Created 06-08-2016 01:26 PM
Hi,
One of the spark application depends on a local file for some of its business logics.
We can read the file by referring to it as file:///. But for this to work, the copy of the file needs to be on every worker or every worker need to have access to common shared drive as in a NFS mount.
Is there any other way of achieving this?
Created 06-08-2016 02:58 PM
spark-submit provides the --files tag to upload files to the execution directories. If you have small files that do not change.
Alternatively as the others have suggested put it in HDFS
Created 06-08-2016 01:44 PM
One single small file.
Created 06-08-2016 01:46 PM
with spark-submit you can try uploading the file to driver using -Dapplication.properties.file=<file path on location>
Created 06-08-2016 02:08 PM
@Rajkumar Singh, don't the application.properties.file need to be in a key value format?
Created 06-08-2016 01:33 PM
If you are using yarn-client mode and that file resides where the driver JVM is running, then it should work using "file://". Otherwise, as Jitendra suggests, copy the file to hdfs.
Created 06-08-2016 01:53 PM
Thanks @clukasik. Is there any performance difference in choosing client deploy-mode over the cluster mode.If I use the default client deploy mode, I get the control on where my driver program runs. However, wanted to be sure that it does not cause any performance issue.
Created 06-08-2016 02:19 PM
I don't think that there would not be a performance difference. Of course, if you are using "collect()" or some such method that aggregates data in the driver JVM you will have to be mindful of driver-related properties and settings (e.g. --driver-memory). @Jitendra Yadav - do you see any performance concerns with client vs cluster?

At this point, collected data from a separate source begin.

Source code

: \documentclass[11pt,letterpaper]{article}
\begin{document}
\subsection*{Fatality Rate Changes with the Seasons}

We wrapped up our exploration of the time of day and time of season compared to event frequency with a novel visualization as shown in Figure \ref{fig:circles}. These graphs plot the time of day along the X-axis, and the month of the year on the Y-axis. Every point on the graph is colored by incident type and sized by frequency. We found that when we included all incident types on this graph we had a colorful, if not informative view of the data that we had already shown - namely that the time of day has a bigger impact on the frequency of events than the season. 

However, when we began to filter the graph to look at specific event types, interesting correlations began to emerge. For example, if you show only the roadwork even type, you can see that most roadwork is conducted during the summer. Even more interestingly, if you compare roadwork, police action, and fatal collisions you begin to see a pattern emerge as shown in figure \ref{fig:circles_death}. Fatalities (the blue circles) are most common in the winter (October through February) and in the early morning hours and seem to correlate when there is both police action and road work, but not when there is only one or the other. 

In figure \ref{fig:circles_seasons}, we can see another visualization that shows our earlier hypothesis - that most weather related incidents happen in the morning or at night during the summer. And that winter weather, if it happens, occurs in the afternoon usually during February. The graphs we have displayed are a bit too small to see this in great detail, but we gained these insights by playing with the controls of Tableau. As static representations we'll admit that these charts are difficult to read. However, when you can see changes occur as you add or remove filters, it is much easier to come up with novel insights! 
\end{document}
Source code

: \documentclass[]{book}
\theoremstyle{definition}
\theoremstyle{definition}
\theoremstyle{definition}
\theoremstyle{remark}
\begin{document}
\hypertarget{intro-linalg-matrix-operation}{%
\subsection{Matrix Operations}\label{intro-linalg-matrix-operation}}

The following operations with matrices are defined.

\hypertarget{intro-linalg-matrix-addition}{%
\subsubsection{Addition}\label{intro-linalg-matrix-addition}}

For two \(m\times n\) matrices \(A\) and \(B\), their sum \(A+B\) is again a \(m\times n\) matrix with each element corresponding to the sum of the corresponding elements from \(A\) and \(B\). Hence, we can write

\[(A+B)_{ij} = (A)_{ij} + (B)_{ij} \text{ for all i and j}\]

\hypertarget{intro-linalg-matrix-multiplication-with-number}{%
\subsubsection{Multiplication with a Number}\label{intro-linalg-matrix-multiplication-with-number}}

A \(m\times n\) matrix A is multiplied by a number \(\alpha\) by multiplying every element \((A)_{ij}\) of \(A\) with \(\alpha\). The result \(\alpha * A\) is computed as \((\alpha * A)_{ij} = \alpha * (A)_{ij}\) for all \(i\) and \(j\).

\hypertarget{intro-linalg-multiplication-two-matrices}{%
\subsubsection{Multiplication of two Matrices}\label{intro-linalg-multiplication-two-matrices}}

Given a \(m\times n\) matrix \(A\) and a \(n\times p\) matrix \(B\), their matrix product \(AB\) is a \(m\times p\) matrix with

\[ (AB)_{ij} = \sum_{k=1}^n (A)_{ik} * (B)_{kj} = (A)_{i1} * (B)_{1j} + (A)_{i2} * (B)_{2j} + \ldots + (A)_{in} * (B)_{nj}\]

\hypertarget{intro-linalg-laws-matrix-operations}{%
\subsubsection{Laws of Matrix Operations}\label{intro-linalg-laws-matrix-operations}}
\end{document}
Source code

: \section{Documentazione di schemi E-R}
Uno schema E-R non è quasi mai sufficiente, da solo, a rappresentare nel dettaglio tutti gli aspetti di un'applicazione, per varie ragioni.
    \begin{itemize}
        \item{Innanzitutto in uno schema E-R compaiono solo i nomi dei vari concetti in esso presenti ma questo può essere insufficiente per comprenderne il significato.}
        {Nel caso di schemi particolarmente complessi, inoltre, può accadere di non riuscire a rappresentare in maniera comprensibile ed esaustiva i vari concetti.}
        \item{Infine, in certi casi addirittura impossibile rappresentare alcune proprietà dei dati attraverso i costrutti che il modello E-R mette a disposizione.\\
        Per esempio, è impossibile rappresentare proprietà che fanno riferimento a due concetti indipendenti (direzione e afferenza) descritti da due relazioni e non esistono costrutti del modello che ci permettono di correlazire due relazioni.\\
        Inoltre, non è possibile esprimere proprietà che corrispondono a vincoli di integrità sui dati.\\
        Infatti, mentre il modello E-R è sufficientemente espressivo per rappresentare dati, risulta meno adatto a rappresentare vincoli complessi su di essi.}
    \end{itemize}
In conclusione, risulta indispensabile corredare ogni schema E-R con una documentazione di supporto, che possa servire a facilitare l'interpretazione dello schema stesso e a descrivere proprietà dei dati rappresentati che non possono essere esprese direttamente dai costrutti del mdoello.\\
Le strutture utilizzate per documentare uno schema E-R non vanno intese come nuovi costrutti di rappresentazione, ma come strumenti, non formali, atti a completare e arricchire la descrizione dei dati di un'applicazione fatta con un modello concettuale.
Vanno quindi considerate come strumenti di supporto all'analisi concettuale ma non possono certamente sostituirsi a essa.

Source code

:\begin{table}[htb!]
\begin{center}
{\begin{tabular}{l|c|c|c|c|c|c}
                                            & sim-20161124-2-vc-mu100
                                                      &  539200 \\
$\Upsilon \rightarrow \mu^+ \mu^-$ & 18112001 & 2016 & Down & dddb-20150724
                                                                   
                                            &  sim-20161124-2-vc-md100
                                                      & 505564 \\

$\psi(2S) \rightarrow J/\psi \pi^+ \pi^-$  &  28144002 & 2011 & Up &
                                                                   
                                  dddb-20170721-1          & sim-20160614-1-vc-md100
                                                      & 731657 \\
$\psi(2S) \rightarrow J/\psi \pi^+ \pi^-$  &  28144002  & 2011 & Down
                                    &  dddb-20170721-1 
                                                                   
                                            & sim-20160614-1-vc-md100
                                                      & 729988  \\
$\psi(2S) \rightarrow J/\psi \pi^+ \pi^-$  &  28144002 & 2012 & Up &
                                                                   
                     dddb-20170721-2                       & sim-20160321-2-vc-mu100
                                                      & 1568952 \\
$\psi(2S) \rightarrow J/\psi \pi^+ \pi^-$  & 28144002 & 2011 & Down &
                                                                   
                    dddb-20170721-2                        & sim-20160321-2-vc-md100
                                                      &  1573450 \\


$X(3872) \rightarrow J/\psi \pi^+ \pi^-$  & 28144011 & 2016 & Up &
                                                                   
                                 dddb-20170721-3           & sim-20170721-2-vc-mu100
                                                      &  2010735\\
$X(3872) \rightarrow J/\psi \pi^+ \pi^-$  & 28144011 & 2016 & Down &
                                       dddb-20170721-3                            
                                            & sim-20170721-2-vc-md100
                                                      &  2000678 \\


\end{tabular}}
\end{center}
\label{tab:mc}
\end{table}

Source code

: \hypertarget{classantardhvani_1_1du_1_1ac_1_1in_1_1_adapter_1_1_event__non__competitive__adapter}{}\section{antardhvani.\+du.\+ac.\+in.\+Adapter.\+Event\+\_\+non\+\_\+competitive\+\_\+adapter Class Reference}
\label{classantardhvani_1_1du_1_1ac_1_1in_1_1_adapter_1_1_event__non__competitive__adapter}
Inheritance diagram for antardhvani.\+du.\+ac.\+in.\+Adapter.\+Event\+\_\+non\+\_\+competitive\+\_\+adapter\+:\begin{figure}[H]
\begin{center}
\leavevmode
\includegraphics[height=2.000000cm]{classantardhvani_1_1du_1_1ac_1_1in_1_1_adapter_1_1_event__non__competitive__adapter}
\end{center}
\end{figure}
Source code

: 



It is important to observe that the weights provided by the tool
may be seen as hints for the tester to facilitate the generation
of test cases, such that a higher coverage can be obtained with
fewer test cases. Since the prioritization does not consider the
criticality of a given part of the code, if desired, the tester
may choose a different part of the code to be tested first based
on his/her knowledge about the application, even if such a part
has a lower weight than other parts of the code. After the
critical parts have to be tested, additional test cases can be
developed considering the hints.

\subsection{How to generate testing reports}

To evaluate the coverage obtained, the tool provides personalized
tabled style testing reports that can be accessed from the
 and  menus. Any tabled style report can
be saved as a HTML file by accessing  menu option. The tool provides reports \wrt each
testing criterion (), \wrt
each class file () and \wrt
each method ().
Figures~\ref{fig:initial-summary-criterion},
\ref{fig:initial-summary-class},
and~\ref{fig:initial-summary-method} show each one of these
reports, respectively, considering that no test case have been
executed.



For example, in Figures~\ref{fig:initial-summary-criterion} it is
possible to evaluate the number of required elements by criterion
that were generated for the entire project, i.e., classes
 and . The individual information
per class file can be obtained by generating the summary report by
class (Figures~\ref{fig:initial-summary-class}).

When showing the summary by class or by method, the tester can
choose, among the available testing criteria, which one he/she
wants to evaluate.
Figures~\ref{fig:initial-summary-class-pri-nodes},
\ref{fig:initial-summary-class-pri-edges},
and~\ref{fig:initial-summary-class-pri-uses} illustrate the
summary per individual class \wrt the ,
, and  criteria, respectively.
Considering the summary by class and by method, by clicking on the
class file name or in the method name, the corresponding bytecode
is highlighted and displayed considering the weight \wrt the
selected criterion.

Created 06-08-2016 02:34 PM
@clukasik I don't see any performance issue if running it on yarn-client mode however as per initial info they needs to use distributed cache kind of thing in spark, which they can achieve through SparkContext.addFile()
Created 06-08-2016 06:46 PM
Thank You @clukasik and @Jitendra Yadav. Appreciate your help.
Created 06-08-2016 02:58 PM
spark-submit provides the --files tag to upload files to the execution directories. If you have small files that do not change.
Alternatively as the others have suggested put it in HDFS
Created 06-08-2016 03:05 PM
@Benjamin Leonhardi. Thanks for pointing this out. I over looked this flag.